Oceanside, California

5 thoughts on “Maybe I’m The Sociopath?”

  1. My ex could have written that. I can see how the childhood shaped him, tried to help him, too deeply ingrained, if anybody the only person that could help him was himself but he would never go there. Too painful? Possibly, to much like hard work? Probably more likely.

    1. Yes…too much hard work. They don’t want to work at anything and believe everything should come easy and without effort, aka “Instant Gratification.” And this is why they manipulate and lie to get their way through life.:(

  2. Sounds like someone has been reading too much Sam Vaknin. There’s an easy way to tell if you are a people-pleaser, and that is that you try to please people. So you wouldn’t leave people wondering in your wake. You would give closure at the end of your relationships. Yeah, poor socios, all someone else’s fault….

    1. I understand your point of view and at times I feel this way also.

      But there is also a part of me that believes no matter how a person tries to change their behaviors or try to be a better person, if your childhood development, your core development, got screwed up…it’s almost impossible to alter it. It’s impossible to alter our core-structure that was build up as a child by our care-taker (Mother’s Emotional Body: I coined the term and concept in my book). I think of us like a house…if our foundation was NOT built correctly, our brick, stone, mortar, then how can our “house” possibly stand strong?
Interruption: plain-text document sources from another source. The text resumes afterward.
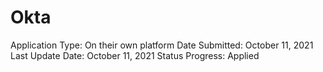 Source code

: # Okta

Application Type: On their own platform
Date Submitted: October 11, 2021
Last Update Date: October 11, 2021
Status Progress: Applied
    2. I don’t believe this person is feeling sorry for himself, or are blaming others for his behaviour. Rather it seems to me that he has come to accept that he is the way he is, and are trying to find an explanation for why he turned out this way. In the post he admits that he isn’t always honest, but he also isn’t trying to hurt anyone. Yes, people can get hur because of his behaviour, but that isn’t his intention.

      I believe that sociopaths doesn’t -have- to be “evil” and hurt people. I do believe it’s something they do naturally, but I also believe that they can restrain themselves from intentionally hurting someone. And the first step to that is realizing that their behavior might actually hurt people around them. I don’t believe that a sociopath can learn to intuitively leanr what might or might not hurt people, but I am convinced that they can learn to recognize certain behavioral patterns that will hurt people around them. even if they don’t understand why people are hurt by their behavior. Much like you can teach a parrot to speak, without the parrot itself understanding the meaning of the words it’s saying. But the parrot can learn to recognize it’s surroundings reactions to different types of sounds it’s making.